▶ Given records
____________

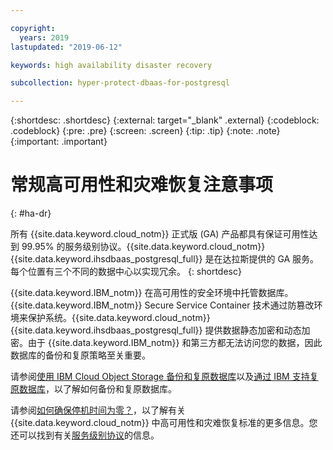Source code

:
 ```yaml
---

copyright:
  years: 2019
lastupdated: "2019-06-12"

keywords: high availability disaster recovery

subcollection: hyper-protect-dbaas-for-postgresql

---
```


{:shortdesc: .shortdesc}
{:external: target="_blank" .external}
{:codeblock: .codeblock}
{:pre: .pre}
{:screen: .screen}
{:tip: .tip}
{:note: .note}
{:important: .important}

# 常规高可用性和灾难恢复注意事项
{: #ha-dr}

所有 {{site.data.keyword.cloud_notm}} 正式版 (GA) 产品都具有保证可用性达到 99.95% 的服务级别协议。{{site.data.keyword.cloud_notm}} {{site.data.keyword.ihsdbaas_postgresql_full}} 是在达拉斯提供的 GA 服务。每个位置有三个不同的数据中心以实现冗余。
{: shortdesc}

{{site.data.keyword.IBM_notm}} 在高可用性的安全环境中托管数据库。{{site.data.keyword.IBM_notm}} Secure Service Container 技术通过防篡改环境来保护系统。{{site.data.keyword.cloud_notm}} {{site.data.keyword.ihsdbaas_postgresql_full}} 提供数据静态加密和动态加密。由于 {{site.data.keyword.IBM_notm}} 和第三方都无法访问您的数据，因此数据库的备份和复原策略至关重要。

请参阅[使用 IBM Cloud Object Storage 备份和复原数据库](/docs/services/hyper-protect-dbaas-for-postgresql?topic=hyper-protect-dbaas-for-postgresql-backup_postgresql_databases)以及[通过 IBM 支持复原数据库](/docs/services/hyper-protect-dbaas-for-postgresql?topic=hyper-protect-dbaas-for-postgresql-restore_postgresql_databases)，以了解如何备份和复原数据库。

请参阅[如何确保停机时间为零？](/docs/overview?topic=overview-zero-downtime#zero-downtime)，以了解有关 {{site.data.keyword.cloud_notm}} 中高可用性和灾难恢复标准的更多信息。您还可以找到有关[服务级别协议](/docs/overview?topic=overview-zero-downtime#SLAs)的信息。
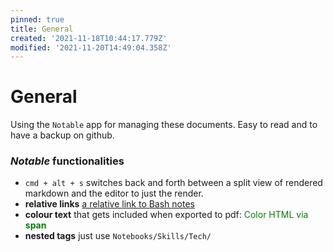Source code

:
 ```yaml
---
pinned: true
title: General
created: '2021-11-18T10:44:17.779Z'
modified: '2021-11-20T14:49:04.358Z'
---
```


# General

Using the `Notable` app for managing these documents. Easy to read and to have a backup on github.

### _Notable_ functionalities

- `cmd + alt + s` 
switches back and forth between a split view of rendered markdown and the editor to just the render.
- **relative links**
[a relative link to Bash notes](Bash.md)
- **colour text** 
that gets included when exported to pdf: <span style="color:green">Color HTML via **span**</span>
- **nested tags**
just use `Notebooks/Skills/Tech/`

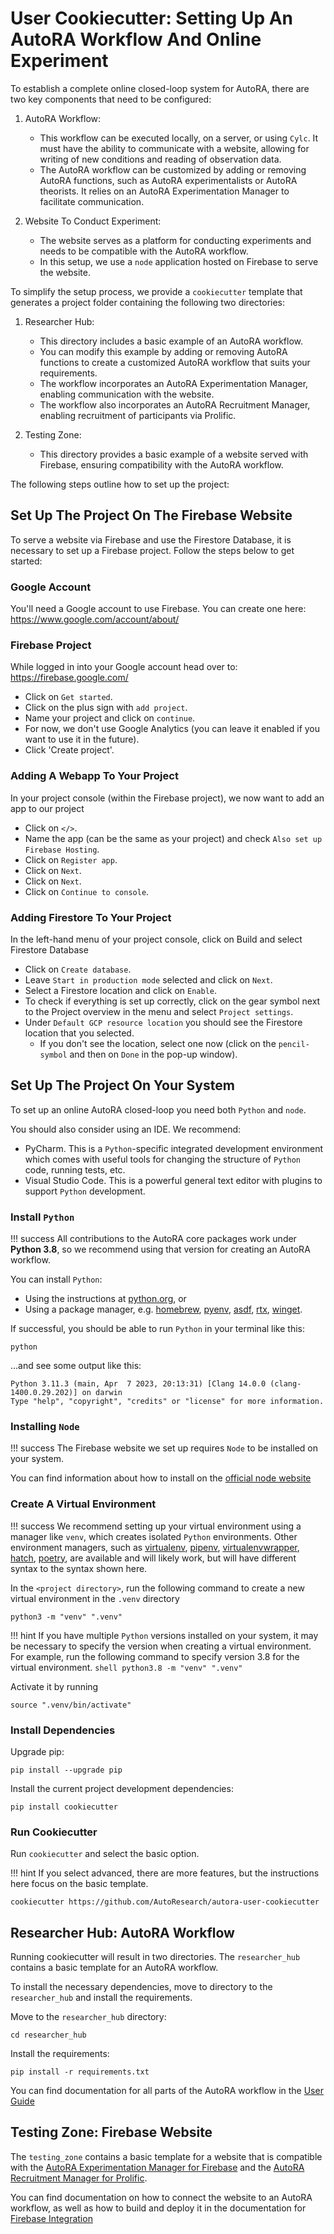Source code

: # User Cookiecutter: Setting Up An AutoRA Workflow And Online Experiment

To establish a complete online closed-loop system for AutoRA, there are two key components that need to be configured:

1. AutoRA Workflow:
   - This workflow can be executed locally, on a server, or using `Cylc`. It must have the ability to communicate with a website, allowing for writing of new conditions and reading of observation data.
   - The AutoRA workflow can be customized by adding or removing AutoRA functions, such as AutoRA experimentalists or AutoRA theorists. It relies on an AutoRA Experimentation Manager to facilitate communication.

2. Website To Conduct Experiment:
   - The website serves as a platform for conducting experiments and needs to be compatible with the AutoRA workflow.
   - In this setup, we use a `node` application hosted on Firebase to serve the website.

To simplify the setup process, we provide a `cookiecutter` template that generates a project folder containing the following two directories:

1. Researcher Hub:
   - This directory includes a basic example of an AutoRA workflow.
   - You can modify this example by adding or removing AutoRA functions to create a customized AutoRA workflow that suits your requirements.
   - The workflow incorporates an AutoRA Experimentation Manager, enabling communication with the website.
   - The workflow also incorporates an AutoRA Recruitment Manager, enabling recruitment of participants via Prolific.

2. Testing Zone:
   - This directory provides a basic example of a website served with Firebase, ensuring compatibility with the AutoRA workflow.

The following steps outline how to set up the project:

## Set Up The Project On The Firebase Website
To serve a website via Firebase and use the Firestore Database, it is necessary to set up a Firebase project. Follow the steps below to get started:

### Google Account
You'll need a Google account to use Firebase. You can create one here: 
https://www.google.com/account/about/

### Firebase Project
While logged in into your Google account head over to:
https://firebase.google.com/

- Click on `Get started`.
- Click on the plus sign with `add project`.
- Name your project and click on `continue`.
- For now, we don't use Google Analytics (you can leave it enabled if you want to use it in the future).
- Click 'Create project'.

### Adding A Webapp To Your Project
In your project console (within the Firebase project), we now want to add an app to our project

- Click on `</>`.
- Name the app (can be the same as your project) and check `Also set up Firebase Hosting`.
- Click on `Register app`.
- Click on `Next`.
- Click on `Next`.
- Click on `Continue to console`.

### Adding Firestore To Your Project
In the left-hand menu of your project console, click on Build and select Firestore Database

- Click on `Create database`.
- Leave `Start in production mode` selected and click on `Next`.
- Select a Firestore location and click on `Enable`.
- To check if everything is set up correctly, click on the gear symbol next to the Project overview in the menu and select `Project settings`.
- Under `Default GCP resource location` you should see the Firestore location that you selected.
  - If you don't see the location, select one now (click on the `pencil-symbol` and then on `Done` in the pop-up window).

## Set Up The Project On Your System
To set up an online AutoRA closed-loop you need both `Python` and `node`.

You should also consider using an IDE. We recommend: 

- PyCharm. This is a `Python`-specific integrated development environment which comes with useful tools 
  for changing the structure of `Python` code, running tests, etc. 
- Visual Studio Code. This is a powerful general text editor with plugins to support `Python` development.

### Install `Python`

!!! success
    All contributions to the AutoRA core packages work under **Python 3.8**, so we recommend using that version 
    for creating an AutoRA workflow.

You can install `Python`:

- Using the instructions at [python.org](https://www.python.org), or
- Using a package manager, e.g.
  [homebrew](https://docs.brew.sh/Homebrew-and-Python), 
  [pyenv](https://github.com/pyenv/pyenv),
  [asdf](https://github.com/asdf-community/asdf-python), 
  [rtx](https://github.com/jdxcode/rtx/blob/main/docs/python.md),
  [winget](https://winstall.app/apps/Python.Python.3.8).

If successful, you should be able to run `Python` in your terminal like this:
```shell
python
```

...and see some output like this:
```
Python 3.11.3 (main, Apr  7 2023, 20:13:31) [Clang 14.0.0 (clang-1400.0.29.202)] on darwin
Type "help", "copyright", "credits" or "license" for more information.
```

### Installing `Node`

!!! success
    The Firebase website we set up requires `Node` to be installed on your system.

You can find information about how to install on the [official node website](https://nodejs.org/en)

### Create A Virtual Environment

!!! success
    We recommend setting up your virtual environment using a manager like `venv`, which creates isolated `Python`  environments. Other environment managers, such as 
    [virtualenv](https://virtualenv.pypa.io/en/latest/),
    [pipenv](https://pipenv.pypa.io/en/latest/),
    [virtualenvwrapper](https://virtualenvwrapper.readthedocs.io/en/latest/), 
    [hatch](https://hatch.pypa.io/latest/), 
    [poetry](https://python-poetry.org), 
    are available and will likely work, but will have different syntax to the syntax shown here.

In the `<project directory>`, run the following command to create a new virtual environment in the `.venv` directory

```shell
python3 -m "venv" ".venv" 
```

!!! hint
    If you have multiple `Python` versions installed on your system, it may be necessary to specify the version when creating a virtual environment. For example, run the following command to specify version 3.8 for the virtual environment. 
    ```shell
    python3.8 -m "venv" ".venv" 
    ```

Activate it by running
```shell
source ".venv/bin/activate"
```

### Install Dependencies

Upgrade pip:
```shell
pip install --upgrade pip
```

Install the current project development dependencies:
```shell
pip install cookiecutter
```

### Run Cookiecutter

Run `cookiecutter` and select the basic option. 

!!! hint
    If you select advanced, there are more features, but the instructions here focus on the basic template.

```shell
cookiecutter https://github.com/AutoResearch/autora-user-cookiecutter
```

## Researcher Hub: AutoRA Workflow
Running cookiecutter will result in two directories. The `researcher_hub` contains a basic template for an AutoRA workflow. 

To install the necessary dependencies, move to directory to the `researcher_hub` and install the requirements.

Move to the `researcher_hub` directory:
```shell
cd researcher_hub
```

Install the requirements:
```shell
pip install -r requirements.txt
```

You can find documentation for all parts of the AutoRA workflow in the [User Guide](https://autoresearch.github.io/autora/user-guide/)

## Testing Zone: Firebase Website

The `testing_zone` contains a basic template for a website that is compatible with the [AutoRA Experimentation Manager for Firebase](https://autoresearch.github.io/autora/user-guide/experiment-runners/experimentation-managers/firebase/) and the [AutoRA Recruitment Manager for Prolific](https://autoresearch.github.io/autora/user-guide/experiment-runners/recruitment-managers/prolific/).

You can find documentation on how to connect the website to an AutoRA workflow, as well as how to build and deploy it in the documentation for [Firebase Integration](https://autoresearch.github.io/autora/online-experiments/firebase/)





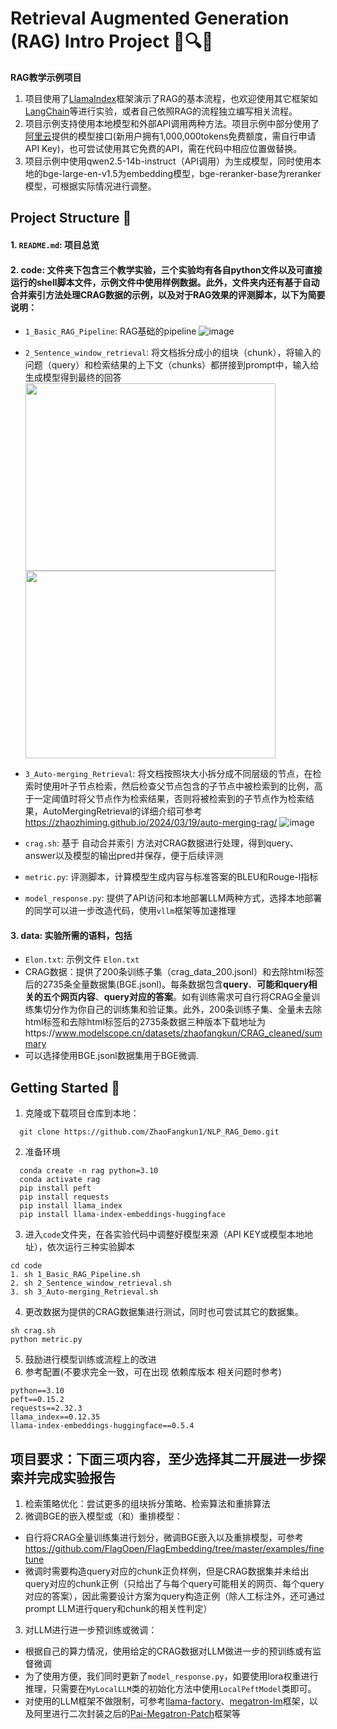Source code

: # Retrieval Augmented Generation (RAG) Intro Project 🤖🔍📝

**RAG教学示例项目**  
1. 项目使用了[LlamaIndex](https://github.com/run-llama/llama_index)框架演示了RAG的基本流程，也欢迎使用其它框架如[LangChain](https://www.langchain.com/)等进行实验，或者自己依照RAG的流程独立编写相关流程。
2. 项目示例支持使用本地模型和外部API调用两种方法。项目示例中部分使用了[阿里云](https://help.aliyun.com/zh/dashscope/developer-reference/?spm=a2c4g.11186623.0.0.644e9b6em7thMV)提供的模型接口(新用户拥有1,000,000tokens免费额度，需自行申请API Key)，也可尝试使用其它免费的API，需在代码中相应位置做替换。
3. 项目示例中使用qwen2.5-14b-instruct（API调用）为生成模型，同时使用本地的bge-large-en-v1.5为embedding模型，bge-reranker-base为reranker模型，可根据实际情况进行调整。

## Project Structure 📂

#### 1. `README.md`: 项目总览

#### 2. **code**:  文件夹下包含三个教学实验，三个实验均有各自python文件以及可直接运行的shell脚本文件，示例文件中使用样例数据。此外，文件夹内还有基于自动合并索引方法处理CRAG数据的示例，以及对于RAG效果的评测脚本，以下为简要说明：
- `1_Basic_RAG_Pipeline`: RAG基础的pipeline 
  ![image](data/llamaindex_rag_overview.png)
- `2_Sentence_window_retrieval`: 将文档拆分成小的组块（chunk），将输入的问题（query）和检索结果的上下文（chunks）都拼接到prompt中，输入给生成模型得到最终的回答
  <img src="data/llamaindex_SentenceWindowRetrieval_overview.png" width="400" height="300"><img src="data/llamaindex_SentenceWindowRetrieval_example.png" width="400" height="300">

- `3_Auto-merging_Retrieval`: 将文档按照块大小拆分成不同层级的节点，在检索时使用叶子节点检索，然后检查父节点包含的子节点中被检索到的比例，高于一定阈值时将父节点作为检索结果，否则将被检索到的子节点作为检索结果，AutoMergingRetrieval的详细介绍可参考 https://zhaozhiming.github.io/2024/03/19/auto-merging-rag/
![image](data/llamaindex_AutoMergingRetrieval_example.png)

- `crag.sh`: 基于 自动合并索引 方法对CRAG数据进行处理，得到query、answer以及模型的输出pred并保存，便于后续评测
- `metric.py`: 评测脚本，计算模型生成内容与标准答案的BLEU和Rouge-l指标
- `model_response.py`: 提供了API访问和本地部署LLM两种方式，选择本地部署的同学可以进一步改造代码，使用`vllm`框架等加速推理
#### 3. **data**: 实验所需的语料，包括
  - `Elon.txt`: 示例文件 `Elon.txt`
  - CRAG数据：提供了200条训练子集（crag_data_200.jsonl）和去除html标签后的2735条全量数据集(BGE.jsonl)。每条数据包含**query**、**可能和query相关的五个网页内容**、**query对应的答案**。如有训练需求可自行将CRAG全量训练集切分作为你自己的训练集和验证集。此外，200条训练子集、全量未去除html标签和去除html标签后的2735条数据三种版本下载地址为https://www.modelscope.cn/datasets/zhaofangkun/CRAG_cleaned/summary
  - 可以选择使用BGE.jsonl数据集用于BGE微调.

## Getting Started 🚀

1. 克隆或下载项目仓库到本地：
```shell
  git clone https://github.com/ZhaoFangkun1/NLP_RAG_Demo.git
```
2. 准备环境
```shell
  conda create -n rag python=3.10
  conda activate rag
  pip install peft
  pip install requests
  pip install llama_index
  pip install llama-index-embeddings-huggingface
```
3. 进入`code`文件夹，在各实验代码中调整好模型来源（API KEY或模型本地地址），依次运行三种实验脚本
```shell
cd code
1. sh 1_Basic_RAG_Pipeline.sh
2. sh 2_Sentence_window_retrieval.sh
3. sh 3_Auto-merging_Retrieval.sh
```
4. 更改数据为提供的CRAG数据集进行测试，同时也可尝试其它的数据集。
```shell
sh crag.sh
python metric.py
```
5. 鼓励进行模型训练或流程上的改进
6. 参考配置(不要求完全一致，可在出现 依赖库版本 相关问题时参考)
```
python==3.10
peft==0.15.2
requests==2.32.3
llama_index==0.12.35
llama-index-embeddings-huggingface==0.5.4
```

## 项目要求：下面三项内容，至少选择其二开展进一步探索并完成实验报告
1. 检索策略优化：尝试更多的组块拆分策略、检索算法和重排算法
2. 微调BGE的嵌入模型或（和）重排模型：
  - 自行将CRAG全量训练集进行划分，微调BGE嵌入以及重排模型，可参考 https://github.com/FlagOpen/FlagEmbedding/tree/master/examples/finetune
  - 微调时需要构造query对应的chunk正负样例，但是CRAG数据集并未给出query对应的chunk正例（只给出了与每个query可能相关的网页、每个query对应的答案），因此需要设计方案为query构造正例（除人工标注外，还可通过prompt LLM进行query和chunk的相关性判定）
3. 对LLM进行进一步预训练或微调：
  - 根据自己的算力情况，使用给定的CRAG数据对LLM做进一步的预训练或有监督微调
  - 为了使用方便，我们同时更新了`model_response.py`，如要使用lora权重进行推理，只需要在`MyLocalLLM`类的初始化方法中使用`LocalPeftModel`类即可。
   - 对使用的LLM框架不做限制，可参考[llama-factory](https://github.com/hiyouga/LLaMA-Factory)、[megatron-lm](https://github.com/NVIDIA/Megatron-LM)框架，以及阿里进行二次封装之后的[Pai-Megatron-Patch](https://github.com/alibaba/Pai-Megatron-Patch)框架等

____________

What is needed is an exact copy of the lines above, from the one containing "While logged in" through the one containing "- For now, we", with nothing added.

While logged in into your Google account head over to:
https://firebase.google.com/

- Click on `Get started`.
- Click on the plus sign with `add project`.
- Name your project and click on `continue`.
- For now, we don't use Google Analytics (you can leave it enabled if you want to use it in the future).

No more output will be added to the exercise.